Wednesday 7 July 2010

Unrequited Love

Diary of Heartbreak


Monday        4.00pm

Phoned him at work - he was off-hand and said he was busy.
Automatic Thought: - despair, frustration

4.45pm

Phoned him again - same response.  Tried gently persuading him to come round for coffee.  Not interested.  Bluntly refused.  He told me I shouldn`t annoy him by phoning him at work twice.  I tried to explain that the second call was to make amends for the first call (and hoping he was in a better mood) - didn`t work! 
Left feeling hurt, unwanted, a nuisance and frustrated.  Also angry but ultimately defeated!

Course of Action:-   Do not phone again!  Get on with life!

Tuesday     10.05am

He phoned me.  Feeling anxious after speaking to him.  Phone call went well enough although I detected underlying tension.  This made me feel uneasy for the duration of the call.  He said he wants to talk to me which is making me even more nervous.  From past experience I know he will say we have to stop seeing each other.

Have agreed to see him at 8.30pm.  Dreading it! He is majorly stressed at the moment so I don`t know what`s coming - but I don`t know how to avoid it.  Feeling hopeless and extremely emotional.

Automatic Thought:- desperation, nervous apprehension
Secondary Reasoning:-  Impossible as I feel so churned up emotionally.  Frightening realisation that I have to somehow get through the day.  Keep occupied.  Go and visit a friend. 
It`s difficult because I wanted to do painting today but if I do I won`t get rid of this awful feeling of dread about tonight.
He`s spoilt my day - AGAIN!

Thursday        10.30am

Waiting for him to call.  Beginning to feel uneasy and fretful but fighting it by occupying myself around the house, keeping busy.  Mentally going over the conversation I might have with him when he does phone.  Trying to ignore the knot in my stomach that appears to be increasing with every tick of the clock and each car I hear passing my house.  Trying to reason with myself that perhaps he is busy at work; ignoring the voice in my head telling me/reminding me that he wants out of this relationship we have been in for three whole years.  Telling myself that even if he does ring it would be out of his feeling of duty or possibly guilt and not because he really wants to speak to me.  I guess that`s what really stings, if I am totally honest - the fact that I desperately want him to phone because he wants to - not because he feels pressured into doing so.

Maybe I should take a step back and give him space - but how can I do that when he fills every space in my life?
I must remember how annoyed he gets when I have phoned him at work recently.  A call from me will only serve to cause me more stress and hurt by his behaviour towards me. 

I MUST NOT PHONE.

Automatic Thought:-  Feeling sad, alone, anxious and frustrated

Saturday    9.30am

When I am with friends, performing drama or rehearsing with my band, I feel at ease with myself.  There are no underlying feelings of emotional uneasiness or real unhappiness.  I can be myself totally.  I am not overtly sensitive to other peoples` or even my own emotions.  I operate fully as an adult woman.

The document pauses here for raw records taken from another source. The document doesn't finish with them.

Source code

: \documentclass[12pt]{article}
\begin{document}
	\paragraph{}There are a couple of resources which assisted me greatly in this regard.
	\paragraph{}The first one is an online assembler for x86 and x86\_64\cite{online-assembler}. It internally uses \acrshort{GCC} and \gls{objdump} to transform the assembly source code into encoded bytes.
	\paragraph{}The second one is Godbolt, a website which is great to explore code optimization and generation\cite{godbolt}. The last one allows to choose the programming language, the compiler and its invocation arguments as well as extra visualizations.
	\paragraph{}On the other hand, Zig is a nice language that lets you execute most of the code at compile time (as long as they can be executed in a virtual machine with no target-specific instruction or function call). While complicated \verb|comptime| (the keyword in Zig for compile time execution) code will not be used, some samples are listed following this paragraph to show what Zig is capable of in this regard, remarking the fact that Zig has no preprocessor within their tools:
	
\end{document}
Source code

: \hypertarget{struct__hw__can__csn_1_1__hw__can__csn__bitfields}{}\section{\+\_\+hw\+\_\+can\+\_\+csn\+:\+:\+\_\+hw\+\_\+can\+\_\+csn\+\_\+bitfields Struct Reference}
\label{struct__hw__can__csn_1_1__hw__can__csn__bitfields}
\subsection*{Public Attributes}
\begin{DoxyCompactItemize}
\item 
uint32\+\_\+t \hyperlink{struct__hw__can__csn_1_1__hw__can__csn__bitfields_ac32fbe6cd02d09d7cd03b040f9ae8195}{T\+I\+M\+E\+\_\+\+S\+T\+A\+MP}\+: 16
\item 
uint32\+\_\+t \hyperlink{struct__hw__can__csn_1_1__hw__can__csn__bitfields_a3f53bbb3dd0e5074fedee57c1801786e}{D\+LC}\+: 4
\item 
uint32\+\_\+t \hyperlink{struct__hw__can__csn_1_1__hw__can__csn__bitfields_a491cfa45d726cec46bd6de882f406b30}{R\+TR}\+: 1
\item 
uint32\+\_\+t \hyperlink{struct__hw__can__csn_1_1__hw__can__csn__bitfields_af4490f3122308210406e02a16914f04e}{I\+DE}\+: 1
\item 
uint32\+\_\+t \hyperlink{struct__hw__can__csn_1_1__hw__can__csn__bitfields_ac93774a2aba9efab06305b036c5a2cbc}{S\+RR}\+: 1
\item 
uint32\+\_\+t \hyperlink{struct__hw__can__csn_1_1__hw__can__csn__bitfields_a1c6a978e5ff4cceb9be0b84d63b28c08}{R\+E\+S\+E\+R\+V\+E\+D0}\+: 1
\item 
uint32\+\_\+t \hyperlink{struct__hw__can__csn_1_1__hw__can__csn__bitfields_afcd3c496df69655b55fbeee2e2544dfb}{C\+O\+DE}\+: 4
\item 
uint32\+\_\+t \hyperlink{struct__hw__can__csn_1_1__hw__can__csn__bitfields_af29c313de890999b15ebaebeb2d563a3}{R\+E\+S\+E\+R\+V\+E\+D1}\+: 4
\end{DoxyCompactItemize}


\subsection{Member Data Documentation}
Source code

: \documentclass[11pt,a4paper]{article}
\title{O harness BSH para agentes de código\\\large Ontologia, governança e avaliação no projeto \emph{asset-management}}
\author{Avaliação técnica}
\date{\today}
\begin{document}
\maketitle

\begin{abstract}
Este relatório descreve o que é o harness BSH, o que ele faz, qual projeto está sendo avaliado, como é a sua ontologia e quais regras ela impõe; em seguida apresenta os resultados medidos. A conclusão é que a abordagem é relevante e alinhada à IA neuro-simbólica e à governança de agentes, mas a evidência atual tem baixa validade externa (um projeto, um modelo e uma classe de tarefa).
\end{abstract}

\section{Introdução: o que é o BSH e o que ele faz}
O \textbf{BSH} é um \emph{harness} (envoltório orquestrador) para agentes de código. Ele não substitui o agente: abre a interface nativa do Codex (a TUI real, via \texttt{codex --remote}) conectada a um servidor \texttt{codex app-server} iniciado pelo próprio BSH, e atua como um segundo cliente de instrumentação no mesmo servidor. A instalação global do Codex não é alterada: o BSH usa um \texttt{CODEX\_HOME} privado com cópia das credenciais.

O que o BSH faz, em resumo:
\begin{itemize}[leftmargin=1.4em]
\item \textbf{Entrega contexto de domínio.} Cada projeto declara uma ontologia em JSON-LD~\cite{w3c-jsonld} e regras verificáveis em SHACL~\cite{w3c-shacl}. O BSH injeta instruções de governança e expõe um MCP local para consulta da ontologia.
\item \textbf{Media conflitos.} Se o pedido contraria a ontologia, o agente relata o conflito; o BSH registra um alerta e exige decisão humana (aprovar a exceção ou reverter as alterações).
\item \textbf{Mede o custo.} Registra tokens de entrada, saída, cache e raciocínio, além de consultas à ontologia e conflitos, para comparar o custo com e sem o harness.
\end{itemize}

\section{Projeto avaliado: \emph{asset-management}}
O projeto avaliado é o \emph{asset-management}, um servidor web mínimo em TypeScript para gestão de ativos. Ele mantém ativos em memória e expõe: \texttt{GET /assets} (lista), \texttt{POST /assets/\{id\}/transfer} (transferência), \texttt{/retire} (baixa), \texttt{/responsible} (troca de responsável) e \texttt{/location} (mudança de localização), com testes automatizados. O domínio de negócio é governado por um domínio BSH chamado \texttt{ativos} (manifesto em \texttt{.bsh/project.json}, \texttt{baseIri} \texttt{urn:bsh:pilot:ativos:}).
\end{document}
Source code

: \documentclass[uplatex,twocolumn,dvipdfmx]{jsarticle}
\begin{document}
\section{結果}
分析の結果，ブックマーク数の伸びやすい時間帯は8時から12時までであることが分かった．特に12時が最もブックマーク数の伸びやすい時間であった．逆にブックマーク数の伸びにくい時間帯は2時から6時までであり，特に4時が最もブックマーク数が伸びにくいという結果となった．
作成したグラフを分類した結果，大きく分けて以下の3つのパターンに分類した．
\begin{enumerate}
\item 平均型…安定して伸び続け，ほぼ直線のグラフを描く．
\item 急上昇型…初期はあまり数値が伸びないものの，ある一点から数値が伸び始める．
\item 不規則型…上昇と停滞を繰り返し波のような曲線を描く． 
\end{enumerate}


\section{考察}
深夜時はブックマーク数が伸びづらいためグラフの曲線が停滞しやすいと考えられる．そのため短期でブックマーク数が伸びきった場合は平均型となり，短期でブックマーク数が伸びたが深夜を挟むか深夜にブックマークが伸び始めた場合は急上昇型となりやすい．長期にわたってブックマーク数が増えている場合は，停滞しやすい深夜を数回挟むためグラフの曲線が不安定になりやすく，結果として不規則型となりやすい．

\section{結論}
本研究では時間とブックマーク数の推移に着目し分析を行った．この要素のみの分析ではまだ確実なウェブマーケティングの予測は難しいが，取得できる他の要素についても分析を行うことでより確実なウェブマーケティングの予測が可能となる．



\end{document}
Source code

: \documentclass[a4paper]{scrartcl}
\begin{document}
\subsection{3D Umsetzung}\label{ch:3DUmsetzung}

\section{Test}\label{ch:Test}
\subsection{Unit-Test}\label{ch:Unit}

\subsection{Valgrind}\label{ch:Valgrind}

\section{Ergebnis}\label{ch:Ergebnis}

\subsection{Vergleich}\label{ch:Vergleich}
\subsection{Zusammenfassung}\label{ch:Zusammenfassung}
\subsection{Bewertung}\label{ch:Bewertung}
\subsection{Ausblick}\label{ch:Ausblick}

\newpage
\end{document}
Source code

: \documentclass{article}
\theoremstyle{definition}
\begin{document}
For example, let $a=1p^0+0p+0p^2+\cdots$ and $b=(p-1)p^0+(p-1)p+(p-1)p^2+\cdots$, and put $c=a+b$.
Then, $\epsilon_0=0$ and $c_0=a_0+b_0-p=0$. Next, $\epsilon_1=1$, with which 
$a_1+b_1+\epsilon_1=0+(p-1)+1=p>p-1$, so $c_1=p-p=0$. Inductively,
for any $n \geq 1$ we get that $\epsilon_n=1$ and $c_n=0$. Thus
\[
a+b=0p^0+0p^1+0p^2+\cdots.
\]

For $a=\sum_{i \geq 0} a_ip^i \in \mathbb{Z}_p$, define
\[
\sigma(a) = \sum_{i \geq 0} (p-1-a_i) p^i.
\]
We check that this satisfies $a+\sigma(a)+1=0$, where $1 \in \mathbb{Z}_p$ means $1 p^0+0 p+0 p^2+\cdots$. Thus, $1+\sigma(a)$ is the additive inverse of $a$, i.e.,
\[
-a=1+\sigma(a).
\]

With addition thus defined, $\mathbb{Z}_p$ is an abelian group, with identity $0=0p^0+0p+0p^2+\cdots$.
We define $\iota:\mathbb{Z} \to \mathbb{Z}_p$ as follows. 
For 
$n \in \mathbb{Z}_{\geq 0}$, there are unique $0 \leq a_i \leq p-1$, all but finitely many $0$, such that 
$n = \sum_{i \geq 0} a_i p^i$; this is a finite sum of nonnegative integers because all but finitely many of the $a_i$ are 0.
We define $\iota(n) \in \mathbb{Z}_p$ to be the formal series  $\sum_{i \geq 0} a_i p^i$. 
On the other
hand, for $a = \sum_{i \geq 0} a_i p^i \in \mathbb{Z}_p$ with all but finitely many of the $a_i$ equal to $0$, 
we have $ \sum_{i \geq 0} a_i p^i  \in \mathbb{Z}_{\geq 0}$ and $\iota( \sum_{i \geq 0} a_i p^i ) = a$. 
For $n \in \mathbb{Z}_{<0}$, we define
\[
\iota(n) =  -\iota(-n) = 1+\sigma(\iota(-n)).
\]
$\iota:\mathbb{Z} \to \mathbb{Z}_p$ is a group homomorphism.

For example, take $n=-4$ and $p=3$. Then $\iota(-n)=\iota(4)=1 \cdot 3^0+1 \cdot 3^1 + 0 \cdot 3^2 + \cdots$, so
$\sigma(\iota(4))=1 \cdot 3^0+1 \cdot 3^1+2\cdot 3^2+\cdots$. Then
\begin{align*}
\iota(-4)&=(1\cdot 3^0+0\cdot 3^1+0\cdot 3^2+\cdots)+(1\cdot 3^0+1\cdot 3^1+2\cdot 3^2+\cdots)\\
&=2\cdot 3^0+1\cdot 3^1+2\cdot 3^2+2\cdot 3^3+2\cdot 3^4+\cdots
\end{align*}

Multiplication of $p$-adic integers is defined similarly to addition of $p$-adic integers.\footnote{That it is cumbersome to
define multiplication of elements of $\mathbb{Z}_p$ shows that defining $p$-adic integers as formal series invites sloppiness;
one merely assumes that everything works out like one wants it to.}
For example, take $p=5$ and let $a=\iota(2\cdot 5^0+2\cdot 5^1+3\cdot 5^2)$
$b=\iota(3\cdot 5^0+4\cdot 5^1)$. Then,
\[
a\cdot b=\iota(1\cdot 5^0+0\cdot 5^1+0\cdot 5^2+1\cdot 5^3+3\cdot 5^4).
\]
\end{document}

When I am with Michael I spend most of the time gaging his mood, trying to second guess him, trying to get inside his head.  I psychologically watch my every move both physically and verbally.  I easily lose control of my emotions if things become uncomfortable and spend the whole time with a feeling of uncontrolled panic deep inside me.  My mind is a confused whirl, a complete mishmash of emotions.  Occasionally I expel my true feelings from my soul in the form of tears and breathlessness.  With each outcry of emotion goes any inner strength and sense of self-worth.  Eventually, I am drained; empty. Broken. 
Moreover, the inner turmoil is still there stagnant and horribly devastating to my soul.


Written at a time of great upset and confusion, all in the name of "love", when I seem to have lost all sense of reasoning. My heart was definitely in conflict with my mind as I searched for a solution for a broken heart, and the power of the written word for me, was astronomically cathartic and necessary. I thank the Lord that I came through it with my heart and mind reasonably intact.